15.1 The Language Implementor’s View

All programming and scripting languages that have the notion of strings are eligible to supporting gettext. Supporting gettext means the following:

  1. You should add to the language a syntax for translatable strings. In principle, a function call of gettext would do, but a shorthand syntax helps keeping the legibility of internationalized programs. For example, in C we use the syntax _("string"), and in GNU awk we use the shorthand _"string".
  2. You should arrange that evaluation of such a translatable string at runtime calls the gettext function, or performs equivalent processing.
  3. Similarly, you should make the functions ngettext, dcgettext, dcngettext available from within the language. These functions are less often used, but are nevertheless necessary for particular purposes: ngettext for correct plural handling, and dcgettext and dcngettext for obeying other locale-related environment variables than LC_MESSAGES, such as LC_TIME or LC_MONETARY. For these latter functions, you need to make the LC_* constants, available in the C header <locale.h>, referenceable from within the language, usually either as enumeration values or as strings.
  4. You should allow the programmer to designate a message domain, either by making the textdomain function available from within the language, or by introducing a magic variable called TEXTDOMAIN. Similarly, you should allow the programmer to designate where to search for message catalogs, by providing access to the bindtextdomain function or — on native Windows platforms — to the wbindtextdomain function.
  5. You should either perform a setlocale (LC_ALL, "") call during the startup of your language runtime, or allow the programmer to do so. Remember that gettext will act as a no-op if the LC_MESSAGES and LC_CTYPE locale categories are not both set.
  6. A programmer should have a way to extract translatable strings from a program into a PO file. The GNU xgettext program is being extended to support very different programming languages. Please contact the GNU gettext maintainers to help them doing this. The GNU gettext maintainers will need from you a formal description of the lexical structure of source files. It should answer the questions:

    • What does a token look like?
    • What does a string literal look like? What escape characters exist inside a string?
    • What escape characters exist outside of strings? If Unicode escapes are supported, are they applied before or after tokenization?
    • What is the syntax for function calls? How are consecutive arguments in the same function call separated?
    • What is the syntax for comments?

    Based on this description, the GNU gettext maintainers can add support to xgettext.

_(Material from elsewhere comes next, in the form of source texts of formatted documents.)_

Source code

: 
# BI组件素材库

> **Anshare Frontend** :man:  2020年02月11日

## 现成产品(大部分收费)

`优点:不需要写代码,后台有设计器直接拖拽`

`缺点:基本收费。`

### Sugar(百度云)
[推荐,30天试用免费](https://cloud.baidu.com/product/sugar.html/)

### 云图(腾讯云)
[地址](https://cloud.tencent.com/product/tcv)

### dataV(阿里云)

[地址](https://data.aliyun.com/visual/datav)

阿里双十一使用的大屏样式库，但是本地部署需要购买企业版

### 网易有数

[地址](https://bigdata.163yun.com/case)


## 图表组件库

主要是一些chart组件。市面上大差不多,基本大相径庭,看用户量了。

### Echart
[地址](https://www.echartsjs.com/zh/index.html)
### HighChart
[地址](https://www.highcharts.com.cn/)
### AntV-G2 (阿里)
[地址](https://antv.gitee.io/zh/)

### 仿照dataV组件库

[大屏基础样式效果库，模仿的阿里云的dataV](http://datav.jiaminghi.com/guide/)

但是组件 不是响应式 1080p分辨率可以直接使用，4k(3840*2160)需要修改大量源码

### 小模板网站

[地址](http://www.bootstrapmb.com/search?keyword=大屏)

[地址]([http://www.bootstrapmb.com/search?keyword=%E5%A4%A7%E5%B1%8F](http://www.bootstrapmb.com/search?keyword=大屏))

    If the string extractor is best integrated into your language’s parser, GNU xgettext can function as a front end to your string extractor.

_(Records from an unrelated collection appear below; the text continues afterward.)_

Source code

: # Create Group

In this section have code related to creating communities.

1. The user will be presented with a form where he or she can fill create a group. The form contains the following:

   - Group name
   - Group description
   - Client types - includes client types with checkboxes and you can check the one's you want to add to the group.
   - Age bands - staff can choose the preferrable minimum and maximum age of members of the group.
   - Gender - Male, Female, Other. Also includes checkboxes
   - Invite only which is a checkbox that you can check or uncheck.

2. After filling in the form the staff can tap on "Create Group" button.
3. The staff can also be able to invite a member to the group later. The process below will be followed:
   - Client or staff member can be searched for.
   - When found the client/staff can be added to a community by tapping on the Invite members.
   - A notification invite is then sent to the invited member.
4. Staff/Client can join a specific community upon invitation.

  7. The language’s library should have a string formatting facility. Additionally:

    1. There must be a way, in the format string, to denote the arguments by a positional number or a name. This is needed because for some languages and some messages with more than one substitutable argument, the translation will need to output the substituted arguments in different order. See c-format Flag.
    2. The syntax of format strings must be documented in a way that translators can understand. The GNU gettext manual will be extended to include a pointer to this documentation.

    Based on this, the GNU gettext maintainers can add a format string equivalence checker to msgfmt, so that translators get told immediately when they have made a mistake during the translation of a format string.

  8. If the language has more than one implementation, and not all of the implementations use gettext, but the programs should be portable across implementations, you should provide a no-i18n emulation, that makes the other implementations accept programs written for yours, without actually translating the strings.
  9. To help the programmer in the task of marking translatable strings, which is sometimes performed using the Emacs PO mode (see Marking), you are welcome to contact the GNU gettext maintainers, so they can add support for your language to po-mode.el.

On the implementation side, two approaches are possible, with different effects on portability and copyright:

  • You may link against GNU gettext functions if they are found in the C library. For example, an autoconf test for gettext() and ngettext() will detect this situation. For the moment, this test will succeed on GNU systems and on Solaris 11 platforms. No severe copyright restrictions apply, except if you want to distribute statically linked binaries.
  • You may emulate or reimplement the GNU gettext functionality. This has the advantage of full portability and no copyright restrictions, but also the drawback that you have to reimplement the GNU gettext features (such as the LANGUAGE environment variable, the locale aliases database, the automatic charset conversion, and plural handling).